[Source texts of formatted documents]
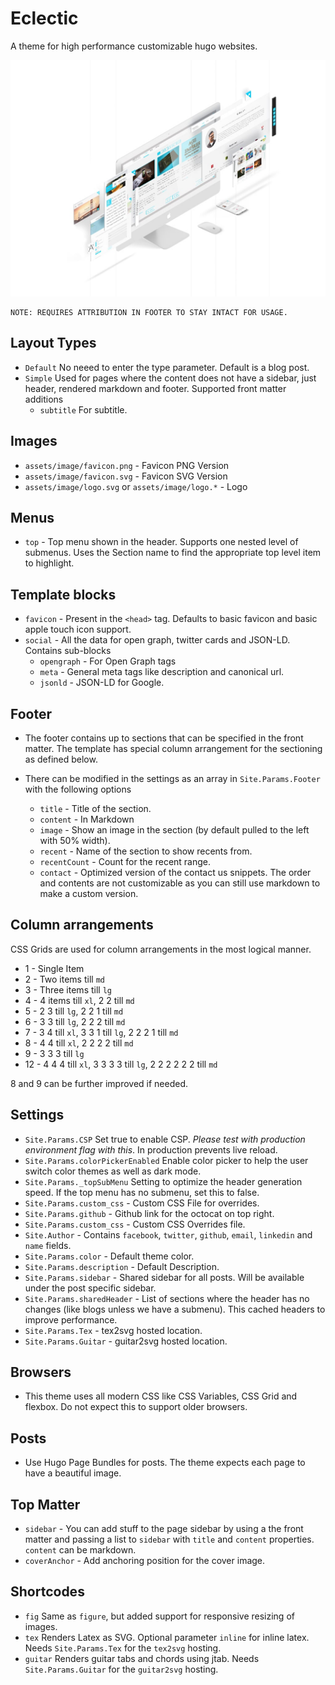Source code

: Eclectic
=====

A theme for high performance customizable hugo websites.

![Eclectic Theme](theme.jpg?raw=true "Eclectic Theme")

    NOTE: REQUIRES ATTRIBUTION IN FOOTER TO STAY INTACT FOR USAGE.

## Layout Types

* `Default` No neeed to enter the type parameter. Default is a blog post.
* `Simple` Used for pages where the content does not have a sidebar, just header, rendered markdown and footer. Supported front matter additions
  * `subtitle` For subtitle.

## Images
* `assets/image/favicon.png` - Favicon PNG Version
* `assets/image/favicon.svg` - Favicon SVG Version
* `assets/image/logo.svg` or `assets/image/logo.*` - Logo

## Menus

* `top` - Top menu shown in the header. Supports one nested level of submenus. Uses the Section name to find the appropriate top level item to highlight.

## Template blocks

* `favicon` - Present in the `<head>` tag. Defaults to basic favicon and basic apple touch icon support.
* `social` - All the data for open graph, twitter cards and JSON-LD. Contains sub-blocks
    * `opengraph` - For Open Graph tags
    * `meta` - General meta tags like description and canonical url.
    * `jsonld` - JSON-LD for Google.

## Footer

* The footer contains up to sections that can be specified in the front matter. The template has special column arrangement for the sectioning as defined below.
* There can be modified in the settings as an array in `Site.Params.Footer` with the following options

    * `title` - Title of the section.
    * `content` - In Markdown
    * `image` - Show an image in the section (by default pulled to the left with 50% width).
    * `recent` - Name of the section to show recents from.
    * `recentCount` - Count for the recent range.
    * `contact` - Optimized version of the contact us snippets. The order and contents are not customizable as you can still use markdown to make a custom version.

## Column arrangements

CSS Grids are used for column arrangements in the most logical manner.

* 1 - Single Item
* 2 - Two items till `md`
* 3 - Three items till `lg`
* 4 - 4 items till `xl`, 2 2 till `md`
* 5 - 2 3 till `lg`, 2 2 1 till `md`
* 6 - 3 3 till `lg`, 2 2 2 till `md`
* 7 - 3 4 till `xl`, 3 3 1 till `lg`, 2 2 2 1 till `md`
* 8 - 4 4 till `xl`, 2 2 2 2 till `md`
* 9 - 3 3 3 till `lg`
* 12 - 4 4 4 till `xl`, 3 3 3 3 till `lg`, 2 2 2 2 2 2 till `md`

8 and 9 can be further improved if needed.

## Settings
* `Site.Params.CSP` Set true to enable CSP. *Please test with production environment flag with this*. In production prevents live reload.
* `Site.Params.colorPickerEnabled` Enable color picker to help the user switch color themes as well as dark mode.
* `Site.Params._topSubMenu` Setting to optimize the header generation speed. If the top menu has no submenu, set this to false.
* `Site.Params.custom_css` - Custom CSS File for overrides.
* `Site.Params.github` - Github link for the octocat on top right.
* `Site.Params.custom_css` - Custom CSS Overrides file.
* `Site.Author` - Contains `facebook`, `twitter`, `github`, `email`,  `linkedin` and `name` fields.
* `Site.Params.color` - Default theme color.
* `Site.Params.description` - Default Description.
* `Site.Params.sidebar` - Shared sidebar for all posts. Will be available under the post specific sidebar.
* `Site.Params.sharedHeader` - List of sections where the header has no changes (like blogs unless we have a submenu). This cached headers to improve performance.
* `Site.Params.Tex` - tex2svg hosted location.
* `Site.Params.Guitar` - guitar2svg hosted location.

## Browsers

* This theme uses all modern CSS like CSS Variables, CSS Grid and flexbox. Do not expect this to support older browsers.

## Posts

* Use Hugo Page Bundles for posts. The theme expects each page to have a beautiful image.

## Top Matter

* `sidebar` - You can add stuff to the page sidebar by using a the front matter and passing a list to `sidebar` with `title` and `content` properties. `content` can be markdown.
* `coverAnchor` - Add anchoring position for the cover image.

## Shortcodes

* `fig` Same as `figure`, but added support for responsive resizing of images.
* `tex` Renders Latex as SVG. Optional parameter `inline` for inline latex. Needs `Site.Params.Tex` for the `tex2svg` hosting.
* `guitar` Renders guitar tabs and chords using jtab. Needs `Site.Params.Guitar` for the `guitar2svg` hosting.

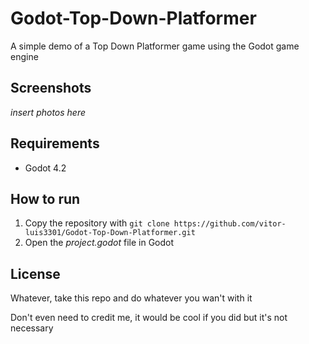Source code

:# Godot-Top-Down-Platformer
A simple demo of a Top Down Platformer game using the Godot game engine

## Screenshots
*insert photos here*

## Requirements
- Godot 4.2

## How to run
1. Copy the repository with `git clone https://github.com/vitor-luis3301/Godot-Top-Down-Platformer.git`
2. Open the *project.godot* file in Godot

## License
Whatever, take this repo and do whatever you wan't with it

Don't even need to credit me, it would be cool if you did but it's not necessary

### Assignment
Starting with the line with "guitar2svg hosted location." above and going on through the line with "## Top Matter", transcribe every line exactly, both ends included, and add nothing.

### Task solution
* `Site.Params.Guitar` - guitar2svg hosted location.

## Browsers

* This theme uses all modern CSS like CSS Variables, CSS Grid and flexbox. Do not expect this to support older browsers.

## Posts

* Use Hugo Page Bundles for posts. The theme expects each page to have a beautiful image.

## Top Matter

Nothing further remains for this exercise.